Task instructions -
Your answer must be the lines from the start of the records through the line with "conditions.", exactly as written, without the pictures.

Collected data -
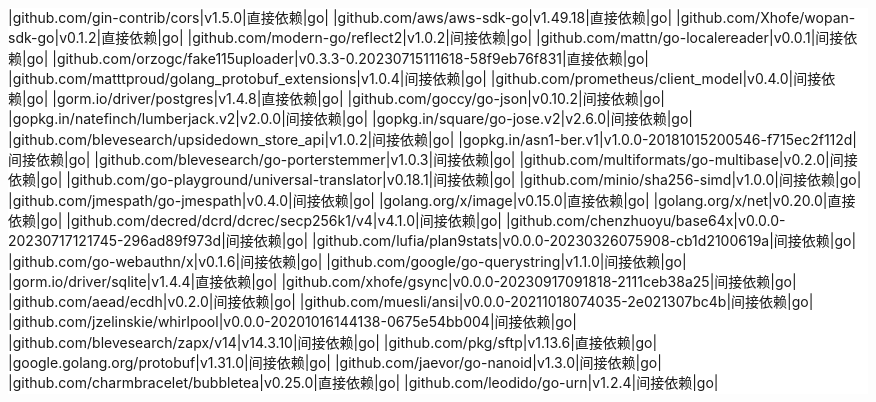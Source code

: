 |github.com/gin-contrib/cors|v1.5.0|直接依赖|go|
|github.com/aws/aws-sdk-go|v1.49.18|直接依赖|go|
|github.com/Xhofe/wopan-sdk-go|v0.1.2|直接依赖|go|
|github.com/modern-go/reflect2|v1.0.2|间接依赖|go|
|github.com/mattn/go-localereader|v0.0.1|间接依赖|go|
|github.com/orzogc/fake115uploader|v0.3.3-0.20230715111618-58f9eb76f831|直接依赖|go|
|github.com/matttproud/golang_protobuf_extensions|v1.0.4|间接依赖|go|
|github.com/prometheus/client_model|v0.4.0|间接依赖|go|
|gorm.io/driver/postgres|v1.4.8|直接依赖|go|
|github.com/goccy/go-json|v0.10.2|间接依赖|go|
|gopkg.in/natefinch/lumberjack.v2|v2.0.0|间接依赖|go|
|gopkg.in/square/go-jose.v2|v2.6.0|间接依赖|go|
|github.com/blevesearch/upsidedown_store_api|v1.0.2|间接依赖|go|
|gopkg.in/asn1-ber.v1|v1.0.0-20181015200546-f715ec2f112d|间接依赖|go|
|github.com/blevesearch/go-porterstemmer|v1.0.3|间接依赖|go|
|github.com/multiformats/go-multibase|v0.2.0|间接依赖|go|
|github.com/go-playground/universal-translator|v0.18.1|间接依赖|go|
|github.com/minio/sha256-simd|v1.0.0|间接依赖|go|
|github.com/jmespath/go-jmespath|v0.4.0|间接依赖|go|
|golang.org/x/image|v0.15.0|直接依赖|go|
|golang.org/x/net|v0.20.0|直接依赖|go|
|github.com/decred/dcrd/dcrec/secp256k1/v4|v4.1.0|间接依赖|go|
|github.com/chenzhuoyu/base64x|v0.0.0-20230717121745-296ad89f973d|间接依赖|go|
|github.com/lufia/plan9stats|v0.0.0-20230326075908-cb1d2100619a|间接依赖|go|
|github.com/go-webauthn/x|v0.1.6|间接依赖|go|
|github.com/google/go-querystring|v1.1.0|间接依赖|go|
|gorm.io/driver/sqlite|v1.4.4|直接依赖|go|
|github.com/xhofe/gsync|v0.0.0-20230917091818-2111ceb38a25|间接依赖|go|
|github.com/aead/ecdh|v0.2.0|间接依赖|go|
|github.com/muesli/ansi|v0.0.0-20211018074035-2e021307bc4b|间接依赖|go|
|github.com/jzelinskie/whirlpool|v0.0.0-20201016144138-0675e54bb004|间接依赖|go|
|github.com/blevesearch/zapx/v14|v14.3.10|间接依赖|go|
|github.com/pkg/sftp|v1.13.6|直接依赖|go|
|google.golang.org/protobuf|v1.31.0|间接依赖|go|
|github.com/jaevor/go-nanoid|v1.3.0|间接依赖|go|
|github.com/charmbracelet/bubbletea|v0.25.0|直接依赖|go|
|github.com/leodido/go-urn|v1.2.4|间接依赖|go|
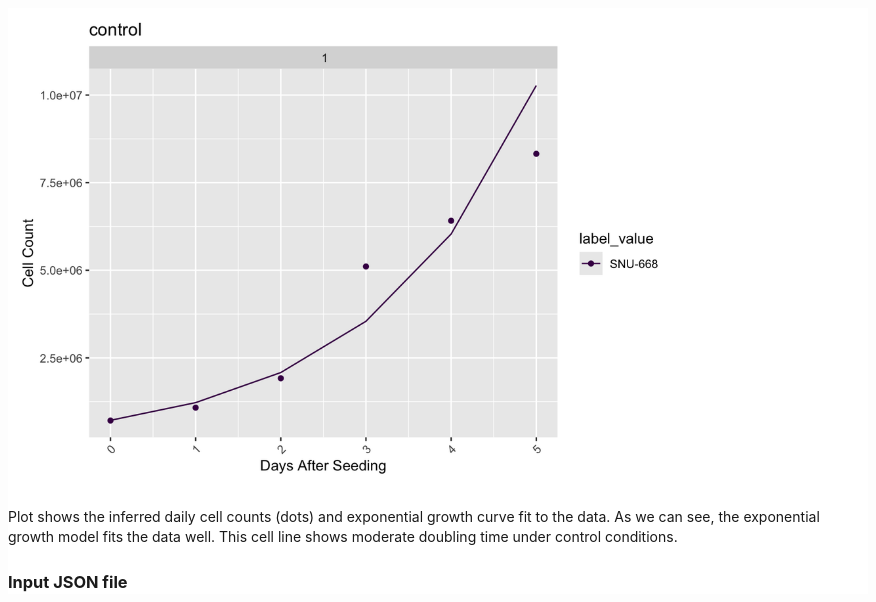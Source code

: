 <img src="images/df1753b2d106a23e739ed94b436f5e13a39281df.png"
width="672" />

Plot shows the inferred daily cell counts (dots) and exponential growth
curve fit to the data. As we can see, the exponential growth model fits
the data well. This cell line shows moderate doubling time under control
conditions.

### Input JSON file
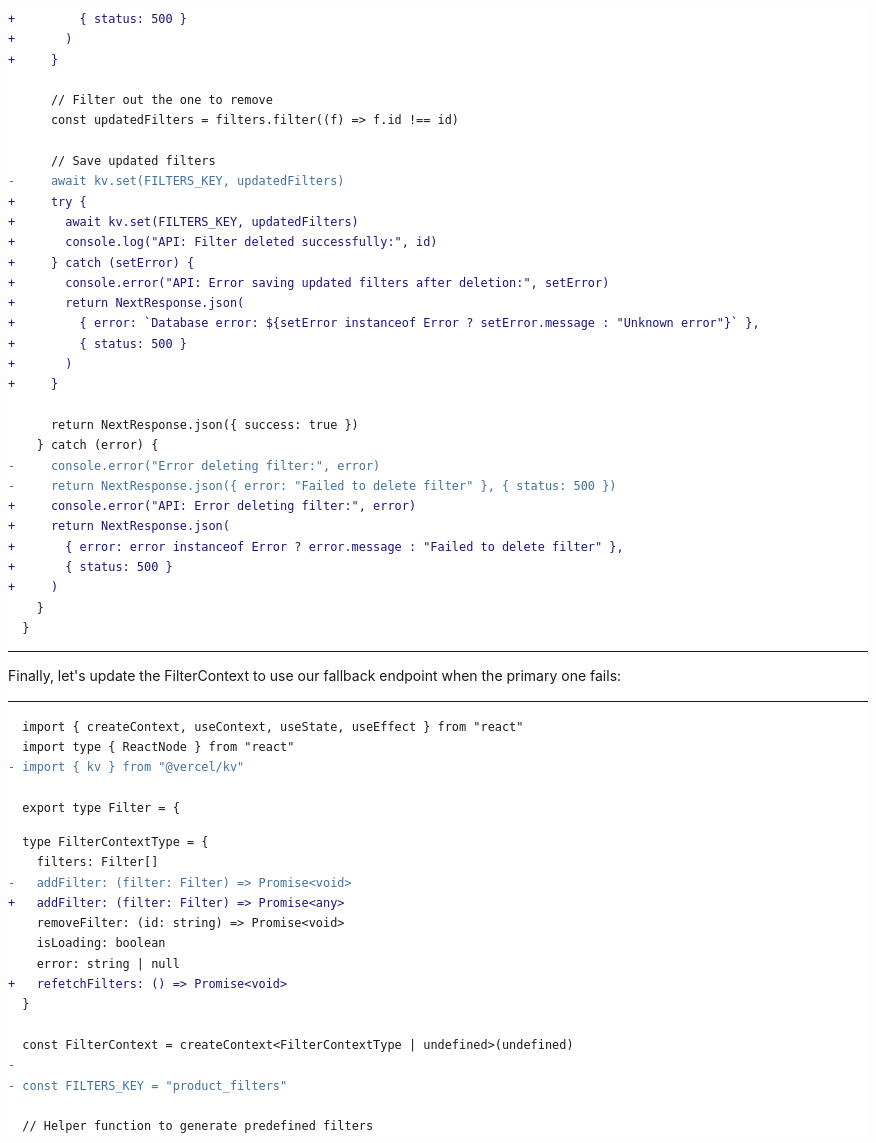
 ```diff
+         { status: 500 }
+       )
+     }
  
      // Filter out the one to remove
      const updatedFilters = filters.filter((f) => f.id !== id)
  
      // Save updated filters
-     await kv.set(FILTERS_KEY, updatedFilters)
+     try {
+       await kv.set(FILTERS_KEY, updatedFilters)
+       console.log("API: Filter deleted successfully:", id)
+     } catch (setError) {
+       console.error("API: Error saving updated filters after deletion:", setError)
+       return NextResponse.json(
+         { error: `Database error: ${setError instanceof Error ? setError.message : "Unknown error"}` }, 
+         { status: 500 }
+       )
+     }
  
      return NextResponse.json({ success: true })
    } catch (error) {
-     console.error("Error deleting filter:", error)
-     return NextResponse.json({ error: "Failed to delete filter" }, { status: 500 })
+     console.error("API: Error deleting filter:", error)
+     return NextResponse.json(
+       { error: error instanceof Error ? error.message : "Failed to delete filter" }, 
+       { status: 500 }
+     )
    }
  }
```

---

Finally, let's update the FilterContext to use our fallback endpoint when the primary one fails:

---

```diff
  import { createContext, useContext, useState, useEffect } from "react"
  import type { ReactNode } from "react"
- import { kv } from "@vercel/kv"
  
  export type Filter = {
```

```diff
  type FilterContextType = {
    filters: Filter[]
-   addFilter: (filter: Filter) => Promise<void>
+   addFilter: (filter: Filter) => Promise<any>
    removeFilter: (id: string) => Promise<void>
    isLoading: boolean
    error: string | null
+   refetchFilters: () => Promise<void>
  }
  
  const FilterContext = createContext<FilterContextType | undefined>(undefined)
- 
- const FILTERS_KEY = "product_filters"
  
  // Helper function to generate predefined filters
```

Answer for this exercise -
Source code

: |github.com/gin-contrib/cors|v1.5.0|直接依赖|go|
|github.com/aws/aws-sdk-go|v1.49.18|直接依赖|go|
|github.com/Xhofe/wopan-sdk-go|v0.1.2|直接依赖|go|
|github.com/modern-go/reflect2|v1.0.2|间接依赖|go|
|github.com/mattn/go-localereader|v0.0.1|间接依赖|go|
|github.com/orzogc/fake115uploader|v0.3.3-0.20230715111618-58f9eb76f831|直接依赖|go|
|github.com/matttproud/golang_protobuf_extensions|v1.0.4|间接依赖|go|
|github.com/prometheus/client_model|v0.4.0|间接依赖|go|
|gorm.io/driver/postgres|v1.4.8|直接依赖|go|
|github.com/goccy/go-json|v0.10.2|间接依赖|go|
|gopkg.in/natefinch/lumberjack.v2|v2.0.0|间接依赖|go|
|gopkg.in/square/go-jose.v2|v2.6.0|间接依赖|go|
|github.com/blevesearch/upsidedown_store_api|v1.0.2|间接依赖|go|
|gopkg.in/asn1-ber.v1|v1.0.0-20181015200546-f715ec2f112d|间接依赖|go|
|github.com/blevesearch/go-porterstemmer|v1.0.3|间接依赖|go|
|github.com/multiformats/go-multibase|v0.2.0|间接依赖|go|
|github.com/go-playground/universal-translator|v0.18.1|间接依赖|go|
|github.com/minio/sha256-simd|v1.0.0|间接依赖|go|
|github.com/jmespath/go-jmespath|v0.4.0|间接依赖|go|
|golang.org/x/image|v0.15.0|直接依赖|go|
|golang.org/x/net|v0.20.0|直接依赖|go|
|github.com/decred/dcrd/dcrec/secp256k1/v4|v4.1.0|间接依赖|go|
|github.com/chenzhuoyu/base64x|v0.0.0-20230717121745-296ad89f973d|间接依赖|go|
|github.com/lufia/plan9stats|v0.0.0-20230326075908-cb1d2100619a|间接依赖|go|
|github.com/go-webauthn/x|v0.1.6|间接依赖|go|
|github.com/google/go-querystring|v1.1.0|间接依赖|go|
|gorm.io/driver/sqlite|v1.4.4|直接依赖|go|
|github.com/xhofe/gsync|v0.0.0-20230917091818-2111ceb38a25|间接依赖|go|
|github.com/aead/ecdh|v0.2.0|间接依赖|go|
|github.com/muesli/ansi|v0.0.0-20211018074035-2e021307bc4b|间接依赖|go|
|github.com/jzelinskie/whirlpool|v0.0.0-20201016144138-0675e54bb004|间接依赖|go|
|github.com/blevesearch/zapx/v14|v14.3.10|间接依赖|go|
|github.com/pkg/sftp|v1.13.6|直接依赖|go|
|google.golang.org/protobuf|v1.31.0|间接依赖|go|
|github.com/jaevor/go-nanoid|v1.3.0|间接依赖|go|
|github.com/charmbracelet/bubbletea|v0.25.0|直接依赖|go|
|github.com/leodido/go-urn|v1.2.4|间接依赖|go|
Source code

: <img src="images/df1753b2d106a23e739ed94b436f5e13a39281df.png"
width="672" />

Plot shows the inferred daily cell counts (dots) and exponential growth
curve fit to the data. As we can see, the exponential growth model fits
the data well. This cell line shows moderate doubling time under control
conditions.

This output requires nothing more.